Apple Patched Three Actively Exploited Zero-Day Bugs In macOS/tvOS

Apple has recently addressed three serious zero-day bugs in macOS and tvOS that were under attack before a fix was deployed.

Zero-Day Bugs In macOS/tvOS

Specifically, Apple has addressed two zero-day bugs in tvOS and one zero-day in macOS under active exploitation.

According to their advisory, one of the two bugs in tvOS include CVE-2021-30663 – an integer overflow vulnerability in Apple WebKit. Exploiting this bug could allow an adversary to execute arbitrary codes on the target device.

Whereas, the second vulnerability, CVE-2021-30665, was a memory corruption issue in WebKit. This vulnerability also allowed arbitrary code execution upon exploitation.

Apple has fixed both these bugs, together with many other vulnerabilities with the release of tvOS 14.5. The updates are available for Apple TV4K and Apple TV HD.

Regarding the third zero-day, it specifically affected the macOS Big Sur. As explained in their advisory, this vulnerability, CVE-2021-30713, could allow an app to bypass Privacy preferences due to permission issue.
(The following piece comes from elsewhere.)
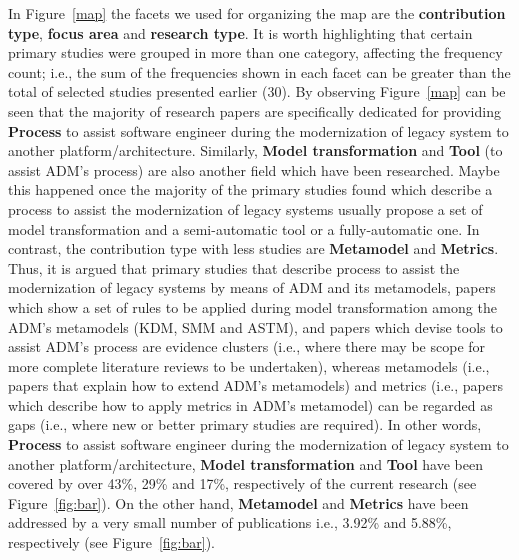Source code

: In Figure~\ref{map} the facets we used for organizing the map are the \textbf{contribution type}, \textbf{focus area} and \textbf{research type}. It is worth highlighting that certain primary studies were grouped in more than one category, affecting the frequency count; i.e., the sum of the frequencies shown in each facet can be greater than the total of selected studies presented earlier (30). By observing Figure~\ref{map} can be seen that the majority of research papers are specifically dedicated for providing \textbf{Process} to assist software engineer during the modernization of legacy system to another platform/architecture. Similarly, \textbf{Model transformation} and \textbf{Tool} (to assist ADM's process) are also another field which have been researched. Maybe this happened once the majority of the primary studies found which describe a process to assist the modernization of legacy systems usually propose a set of model transformation and a semi-automatic tool or a fully-automatic one. In contrast, the contribution type with less studies are \textbf{Metamodel} and \textbf{Metrics}. Thus, it is argued that primary studies that describe process to assist the modernization of legacy systems by means of ADM and its metamodels, papers which show a set of rules to be applied during model transformation among the ADM's metamodels (KDM, SMM and ASTM), and papers which devise tools to assist ADM's process are evidence clusters (i.e., where there may be scope for more complete literature reviews to be undertaken), whereas metamodels (i.e., papers that explain how to extend ADM's metamodels) and metrics (i.e., papers which describe how to apply metrics in ADM's metamodel) can be regarded as gaps (i.e., where new or better primary studies are required). In other words, \textbf{Process} to assist software engineer during the modernization of legacy system to another platform/architecture, \textbf{Model transformation} and \textbf{Tool} have been covered by over 43\%, 29\% and 17\%, respectively of the current research (see Figure~\ref{fig:bar}). On the other hand, \textbf{Metamodel} and \textbf{Metrics} have been addressed by a very small number of publications i.e., 3.92\% and 5.88\%, respectively (see Figure~\ref{fig:bar}).   %

%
Together with other vulnerabilities, Apple has fixed the bug with macOS Big Sur 11.4.

macOS Zero-Day Under Attack By XCSSET malware

Apple has confirmed the active exploitation of the three zero-days in its advisories. While it hasn’t shared many details about it. Yet, Jamf Protect has elaborated in a blog post that the XCSSET malware actively exploited this TCC bypass bug.

The vulnerability basically allows an adversary to gain access to screen recording, disk access, and other permissions. That’s what the malware abused it for.

XCSSET was using this bypass specifically for the purpose of taking screenshots of the user’s desktop without requiring additional permissions.

The researchers caught this malware abusing the flaw after observing a surge in the malware variants in the wild.

XCSSET isn’t a new malware. Rather it has undergone numerous improvements thereby producing new variants.

Apple users should rush to update their devices, particularly Macs, to avoid potential attacks via zero-day exploits.